A fairly common problem among those who are energy workers and/or highly sensitive people is that they accidentally drain batteries. Many people see this happen with their watch batteries, though now that more people are using cell phones instead of watches, it is less of a problem. Someone I know blows out headlights on her car on a regular basis. Anything that involves energy or power is at risk for being drained by an energy worker, though obviously most of us are not doing this intentionally. Lately, I’ve started noticing a pattern related to my emotions and when electrical and/or battery problems happen in my car. So one of my upcoming personal challenges is to figure out how not to let my emotions and the energy they release impact the electrical system on my car!
Whenever my battery dies on my car, it’s always an interesting experience to see how I get help and who offers it to me. In yesterday’s case, my ex-husband was off work for Indigenous People’s Day (or Columbus Day if you believe the local calendars), so he came to help me. The holistic health office I was at when my car refused to start had two receptionists, one of whom had a Prius and the who had a half-dead battery which she had jumped on Friday. Neither was really a realistic candidate for helping me jump my car, but they were both very kind to me, helping find a wrench when we needed to remove my battery. All of the other practitioners were in sessions with clients or patients, so clearly they couldn’t help me.

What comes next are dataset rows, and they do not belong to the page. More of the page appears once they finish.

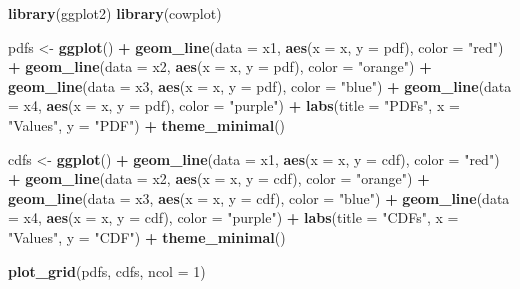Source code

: \documentclass[
]{article}
\newenvironment{Shaded}{\begin{snugshade}}{\end{snugshade}}
\newcommand{\DataTypeTok}[1]{\textcolor[rgb]{0.13,0.29,0.53}{#1}}
\newcommand{\DecValTok}[1]{\textcolor[rgb]{0.00,0.00,0.81}{#1}}
\newcommand{\KeywordTok}[1]{\textcolor[rgb]{0.13,0.29,0.53}{\textbf{#1}}}
\newcommand{\NormalTok}[1]{#1}
\newcommand{\OperatorTok}[1]{\textcolor[rgb]{0.81,0.36,0.00}{\textbf{#1}}}
\newcommand{\StringTok}[1]{\textcolor[rgb]{0.31,0.60,0.02}{#1}}
\begin{document}
\begin{Shaded}
\begin{Highlighting}[]
\KeywordTok{library}\NormalTok{(ggplot2)}
\KeywordTok{library}\NormalTok{(cowplot)}

\NormalTok{pdfs \textless{}{-}}\StringTok{ }\KeywordTok{ggplot}\NormalTok{() }\OperatorTok{+}
\StringTok{  }\KeywordTok{geom\_line}\NormalTok{(}\DataTypeTok{data =}\NormalTok{ x1, }\KeywordTok{aes}\NormalTok{(}\DataTypeTok{x =}\NormalTok{ x, }\DataTypeTok{y =}\NormalTok{ pdf), }\DataTypeTok{color =} \StringTok{"red"}\NormalTok{) }\OperatorTok{+}
\StringTok{  }\KeywordTok{geom\_line}\NormalTok{(}\DataTypeTok{data =}\NormalTok{ x2, }\KeywordTok{aes}\NormalTok{(}\DataTypeTok{x =}\NormalTok{ x, }\DataTypeTok{y =}\NormalTok{ pdf), }\DataTypeTok{color =} \StringTok{"orange"}\NormalTok{) }\OperatorTok{+}
\StringTok{  }\KeywordTok{geom\_line}\NormalTok{(}\DataTypeTok{data =}\NormalTok{ x3, }\KeywordTok{aes}\NormalTok{(}\DataTypeTok{x =}\NormalTok{ x, }\DataTypeTok{y =}\NormalTok{ pdf), }\DataTypeTok{color =} \StringTok{"blue"}\NormalTok{) }\OperatorTok{+}
\StringTok{  }\KeywordTok{geom\_line}\NormalTok{(}\DataTypeTok{data =}\NormalTok{ x4, }\KeywordTok{aes}\NormalTok{(}\DataTypeTok{x =}\NormalTok{ x, }\DataTypeTok{y =}\NormalTok{ pdf), }\DataTypeTok{color =} \StringTok{"purple"}\NormalTok{) }\OperatorTok{+}
\StringTok{  }\KeywordTok{labs}\NormalTok{(}\DataTypeTok{title =} \StringTok{"PDFs"}\NormalTok{, }\DataTypeTok{x =} \StringTok{"Values"}\NormalTok{, }\DataTypeTok{y =} \StringTok{"PDF"}\NormalTok{) }\OperatorTok{+}
\StringTok{  }\KeywordTok{theme\_minimal}\NormalTok{()}


\NormalTok{cdfs \textless{}{-}}\StringTok{ }\KeywordTok{ggplot}\NormalTok{() }\OperatorTok{+}
\StringTok{  }\KeywordTok{geom\_line}\NormalTok{(}\DataTypeTok{data =}\NormalTok{ x1, }\KeywordTok{aes}\NormalTok{(}\DataTypeTok{x =}\NormalTok{ x, }\DataTypeTok{y =}\NormalTok{ cdf), }\DataTypeTok{color =} \StringTok{"red"}\NormalTok{) }\OperatorTok{+}
\StringTok{  }\KeywordTok{geom\_line}\NormalTok{(}\DataTypeTok{data =}\NormalTok{ x2, }\KeywordTok{aes}\NormalTok{(}\DataTypeTok{x =}\NormalTok{ x, }\DataTypeTok{y =}\NormalTok{ cdf), }\DataTypeTok{color =} \StringTok{"orange"}\NormalTok{) }\OperatorTok{+}
\StringTok{  }\KeywordTok{geom\_line}\NormalTok{(}\DataTypeTok{data =}\NormalTok{ x3, }\KeywordTok{aes}\NormalTok{(}\DataTypeTok{x =}\NormalTok{ x, }\DataTypeTok{y =}\NormalTok{ cdf), }\DataTypeTok{color =} \StringTok{"blue"}\NormalTok{) }\OperatorTok{+}
\StringTok{  }\KeywordTok{geom\_line}\NormalTok{(}\DataTypeTok{data =}\NormalTok{ x4, }\KeywordTok{aes}\NormalTok{(}\DataTypeTok{x =}\NormalTok{ x, }\DataTypeTok{y =}\NormalTok{ cdf), }\DataTypeTok{color =} \StringTok{"purple"}\NormalTok{) }\OperatorTok{+}
\StringTok{  }\KeywordTok{labs}\NormalTok{(}\DataTypeTok{title =} \StringTok{"CDFs"}\NormalTok{, }\DataTypeTok{x =} \StringTok{"Values"}\NormalTok{, }\DataTypeTok{y =} \StringTok{"CDF"}\NormalTok{) }\OperatorTok{+}
\StringTok{  }\KeywordTok{theme\_minimal}\NormalTok{()}

\KeywordTok{plot\_grid}\NormalTok{(pdfs, cdfs, }\DataTypeTok{ncol =} \DecValTok{1}\NormalTok{)}
\end{Highlighting}
\end{Shaded}
\end{document}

As my ex-husband was jumping the car, I was sitting on a nearby staircase, and an elderly woman came by. She smiled at me and said, “I’ve been there.” That is the bottom line of it: All of us have been there with car problems at one time or another. To me, it’s never a bad idea to help someone out jumping a car if you are in a safe location and have the time and ability to do so. It feels like a deposit in the karmic piggy bank for the next time your own car dies. A year or two my yard guy’s car battery died in front of my house. I was happy to turn my car around and lend him my jumper cables to jump his car.
What surprises me is when people refuse to help for non-existent reasons. It really shouldn’t because it’s simply another indication of the narcissism and selfishness that is abundant in our society. When my car battery died three years ago in August, I had a horrible time finding someone to help me jump it. I was stranded at Zilker Park outside of Barton Springs pool with all three of my kids in 100 degree heat. My ex-husband was out of town, and his car was at the airport parking lot. I stood by the exit and asked everyone exiting if they could help. A few people were very apologetic as they refused, and I do understand. Sometimes you really do *have* to be somewhere. The oddest refusal, though, was a man who said, “I have a brand new car so I can’t help you.” I wondered if I were a gorgeous young 20-something in a bikini if his new car excuse might have melted away. Finally, one of my kids’ camp counselors, a college student with a beat up old car, quite willingly helped me jump my car. She was incredibly understanding and helpful, and I will be eternally grateful to her for assisting that day.
Compassion can seem the most powerful at times when it appears as help with the little things. Sparing a little battery juice and five minutes of your time to help someone start a reluctant car is one of those acts that can make a huge difference in someone’s life. Whenever we can, it seems like the kind and human thing to do to help others in whatever way presents itself.